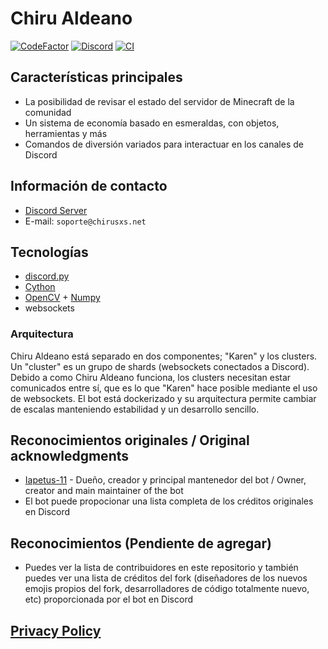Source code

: # **Chiru Aldeano**
[![CodeFactor](https://www.codefactor.io/repository/github/chirusxs/chiru-aldeano/badge)](https://www.codefactor.io/repository/github/chirusxs/chiru-aldeano)
[![Discord](https://img.shields.io/discord/714753410985099284?color=0FAE6E&label=Discord)](https://discord.gg/ZC8shhpSkf)
[![CI](https://github.com/chirusxs/Chiru-Aldeano/actions/workflows/ci.yml/badge.svg)](https://github.com/chirusxs/Chiru-Aldeano/actions/workflows/ci.yml)

## Características principales
* La posibilidad de revisar el estado del servidor de Minecraft de la comunidad
* Un sistema de economía basado en esmeraldas, con objetos, herramientas y más
* Comandos de diversión variados para interactuar en los canales de Discord

## Información de contacto
* [Discord Server](https://discord.gg/ZC8shhpSkf)
* E-mail: `soporte@chirusxs.net`

## Tecnologías
- [discord.py](https://github.com/Rapptz/discord.py)
- [Cython](https://cython.org/)
- [OpenCV](https://opencv.org/) + [Numpy](https://numpy.org/)
- websockets
### Arquitectura
Chiru Aldeano está separado en dos componentes; "Karen" y los clusters. Un "cluster" es un grupo de shards (websockets conectados a Discord).
Debido a como Chiru Aldeano funciona, los clusters necesitan estar comunicados entre sí, que es lo que "Karen" hace posible mediante el uso de websockets.
El bot está dockerizado y su arquitectura permite cambiar de escalas manteniendo estabilidad y un desarrollo sencillo.

## Reconocimientos originales / Original acknowledgments
- [Iapetus-11](https://github.com/Iapetus-11) - Dueño, creador y principal mantenedor del bot / Owner, creator and main maintainer of the bot
- El bot puede propocionar una lista completa de los créditos originales en Discord

## Reconocimientos (Pendiente de agregar)
- Puedes ver la lista de contribuidores en este repositorio y también puedes ver una lista de créditos del fork (diseñadores de los nuevos emojis propios del fork, desarrolladores de código totalmente nuevo, etc) proporcionada por el bot en Discord

## [Privacy Policy](PRIVACY-POLICY.md)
══════════
▶ [What needs to be done]: Would you copy out every line of the data above exactly, minus the pictures?

▶ [Answer space]:
Source code

: # **Chiru Aldeano**
[![CodeFactor](https://www.codefactor.io/repository/github/chirusxs/chiru-aldeano/badge)](https://www.codefactor.io/repository/github/chirusxs/chiru-aldeano)
[![Discord](https://img.shields.io/discord/714753410985099284?color=0FAE6E&label=Discord)](https://discord.gg/ZC8shhpSkf)
[![CI](https://github.com/chirusxs/Chiru-Aldeano/actions/workflows/ci.yml/badge.svg)](https://github.com/chirusxs/Chiru-Aldeano/actions/workflows/ci.yml)

## Características principales
* La posibilidad de revisar el estado del servidor de Minecraft de la comunidad
* Un sistema de economía basado en esmeraldas, con objetos, herramientas y más
* Comandos de diversión variados para interactuar en los canales de Discord

## Información de contacto
* [Discord Server](https://discord.gg/ZC8shhpSkf)
* E-mail: `soporte@chirusxs.net`

## Tecnologías
- [discord.py](https://github.com/Rapptz/discord.py)
- [Cython](https://cython.org/)
- [OpenCV](https://opencv.org/) + [Numpy](https://numpy.org/)
- websockets
### Arquitectura
Chiru Aldeano está separado en dos componentes; "Karen" y los clusters. Un "cluster" es un grupo de shards (websockets conectados a Discord).
Debido a como Chiru Aldeano funciona, los clusters necesitan estar comunicados entre sí, que es lo que "Karen" hace posible mediante el uso de websockets.
El bot está dockerizado y su arquitectura permite cambiar de escalas manteniendo estabilidad y un desarrollo sencillo.

## Reconocimientos originales / Original acknowledgments
- [Iapetus-11](https://github.com/Iapetus-11) - Dueño, creador y principal mantenedor del bot / Owner, creator and main maintainer of the bot
- El bot puede propocionar una lista completa de los créditos originales en Discord

## Reconocimientos (Pendiente de agregar)
- Puedes ver la lista de contribuidores en este repositorio y también puedes ver una lista de créditos del fork (diseñadores de los nuevos emojis propios del fork, desarrolladores de código totalmente nuevo, etc) proporcionada por el bot en Discord

## [Privacy Policy](PRIVACY-POLICY.md)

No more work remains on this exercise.